» **What to do**:
Apart from the images, every record below must be given again without alteration.

---- Records for processing

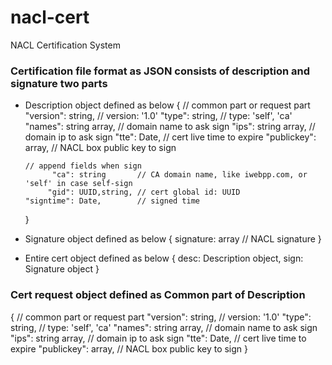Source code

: nacl-cert
=========

NACL Certification System


### Certification file format as JSON consists of description and signature two parts

* Description object defined as below
  {
      // common part or request part
        "version": string,       // version: '1.0' 
           "type": string,       // type: 'self', 'ca'
          "names": string array, // domain name to ask sign
            "ips": string array, // domain ip to ask sign
            "tte": Date,         // cert live time to expire
      "publickey": array,        // NACL box public key to sign
      
      // append fields when sign
            "ca": string       // CA domain name, like iwebpp.com, or 'self' in case self-sign
           "gid": UUID,string, // cert global id: UUID
      "signtime": Date,        // signed time
  }
  
* Signature object defined as below
  {
      signature: array // NACL signature
  }
  
* Entire cert object defined as below
  {
      desc: Description object,
      sign: Signature object
  }
  
  
### Cert request object defined as Common part of Description
  {
     // common part or request part
        "version": string,       // version: '1.0' 
           "type": string,       // type: 'self', 'ca'
          "names": string array, // domain name to ask sign
            "ips": string array, // domain ip to ask sign
            "tte": Date,         // cert live time to expire
      "publickey": array,        // NACL box public key to sign
  }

--------

» **Exercise output**:
Source code

: nacl-cert
=========

NACL Certification System


### Certification file format as JSON consists of description and signature two parts

* Description object defined as below
  {
      // common part or request part
        "version": string,       // version: '1.0' 
           "type": string,       // type: 'self', 'ca'
          "names": string array, // domain name to ask sign
            "ips": string array, // domain ip to ask sign
            "tte": Date,         // cert live time to expire
      "publickey": array,        // NACL box public key to sign
      
      // append fields when sign
            "ca": string       // CA domain name, like iwebpp.com, or 'self' in case self-sign
           "gid": UUID,string, // cert global id: UUID
      "signtime": Date,        // signed time
  }
  
* Signature object defined as below
  {
      signature: array // NACL signature
  }
  
* Entire cert object defined as below
  {
      desc: Description object,
      sign: Signature object
  }
  
  
### Cert request object defined as Common part of Description
  {
     // common part or request part
        "version": string,       // version: '1.0' 
           "type": string,       // type: 'self', 'ca'
          "names": string array, // domain name to ask sign
            "ips": string array, // domain ip to ask sign
            "tte": Date,         // cert live time to expire
      "publickey": array,        // NACL box public key to sign
  }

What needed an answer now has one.